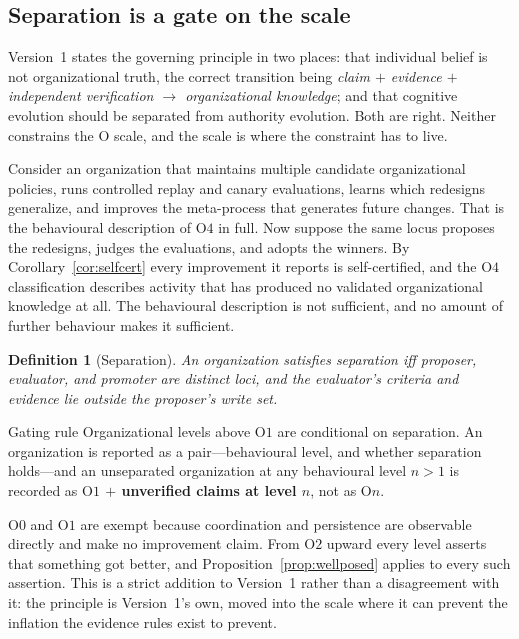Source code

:\documentclass[11pt]{article}
\newtheorem{definition}{Definition}
\newcommand{\Olev}[1]{\ensuremath{\mathrm{O}#1}}
\begin{document}
\subsection{Separation is a gate on the scale}\label{sec:gate}

Version~1 states the governing principle in two places: that individual belief is not organizational truth, the correct transition being \emph{claim $+$ evidence $+$ independent verification $\to$ organizational knowledge}; and that cognitive evolution should be separated from authority evolution. Both are right. Neither constrains the \Olev{} scale, and the scale is where the constraint has to live.

Consider an organization that maintains multiple candidate organizational policies, runs controlled replay and canary evaluations, learns which redesigns generalize, and improves the meta-process that generates future changes. That is the behavioural description of \Olev{4} in full. Now suppose the same locus proposes the redesigns, judges the evaluations, and adopts the winners. By Corollary~\ref{cor:selfcert} every improvement it reports is self-certified, and the \Olev{4} classification describes activity that has produced no validated organizational knowledge at all. The behavioural description is not sufficient, and no amount of further behaviour makes it sufficient.

\begin{definition}[Separation]
An organization satisfies \emph{separation} iff proposer, evaluator, and promoter are distinct loci, and the evaluator's criteria and evidence lie outside the proposer's write set.
\end{definition}

\begin{cautionbox}{Gating rule}
Organizational levels above \Olev{1} are conditional on separation. An organization is reported as a pair---behavioural level, and whether separation holds---and an unseparated organization at any behavioural level $n > 1$ is recorded as \textbf{\Olev{1} $+$ unverified claims at level $n$}, not as \Olev{n}.
\end{cautionbox}

\Olev{0} and \Olev{1} are exempt because coordination and persistence are observable directly and make no improvement claim. From \Olev{2} upward every level asserts that something got better, and Proposition~\ref{prop:wellposed} applies to every such assertion. This is a strict addition to Version~1 rather than a disagreement with it: the principle is Version~1's own, moved into the scale where it can prevent the inflation the evidence rules exist to prevent.
\end{document}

^^^^^^^^

* [What is needed]
The entries are to be transcribed in full. Their pictures are not.

* [Result below]
Source code

:\documentclass[11pt]{article}
\newtheorem{definition}{Definition}
\newcommand{\Olev}[1]{\ensuremath{\mathrm{O}#1}}
\begin{document}
\subsection{Separation is a gate on the scale}\label{sec:gate}

Version~1 states the governing principle in two places: that individual belief is not organizational truth, the correct transition being \emph{claim $+$ evidence $+$ independent verification $\to$ organizational knowledge}; and that cognitive evolution should be separated from authority evolution. Both are right. Neither constrains the \Olev{} scale, and the scale is where the constraint has to live.

Consider an organization that maintains multiple candidate organizational policies, runs controlled replay and canary evaluations, learns which redesigns generalize, and improves the meta-process that generates future changes. That is the behavioural description of \Olev{4} in full. Now suppose the same locus proposes the redesigns, judges the evaluations, and adopts the winners. By Corollary~\ref{cor:selfcert} every improvement it reports is self-certified, and the \Olev{4} classification describes activity that has produced no validated organizational knowledge at all. The behavioural description is not sufficient, and no amount of further behaviour makes it sufficient.

\begin{definition}[Separation]
An organization satisfies \emph{separation} iff proposer, evaluator, and promoter are distinct loci, and the evaluator's criteria and evidence lie outside the proposer's write set.
\end{definition}

\begin{cautionbox}{Gating rule}
Organizational levels above \Olev{1} are conditional on separation. An organization is reported as a pair---behavioural level, and whether separation holds---and an unseparated organization at any behavioural level $n > 1$ is recorded as \textbf{\Olev{1} $+$ unverified claims at level $n$}, not as \Olev{n}.
\end{cautionbox}

\Olev{0} and \Olev{1} are exempt because coordination and persistence are observable directly and make no improvement claim. From \Olev{2} upward every level asserts that something got better, and Proposition~\ref{prop:wellposed} applies to every such assertion. This is a strict addition to Version~1 rather than a disagreement with it: the principle is Version~1's own, moved into the scale where it can prevent the inflation the evidence rules exist to prevent.
\end{document}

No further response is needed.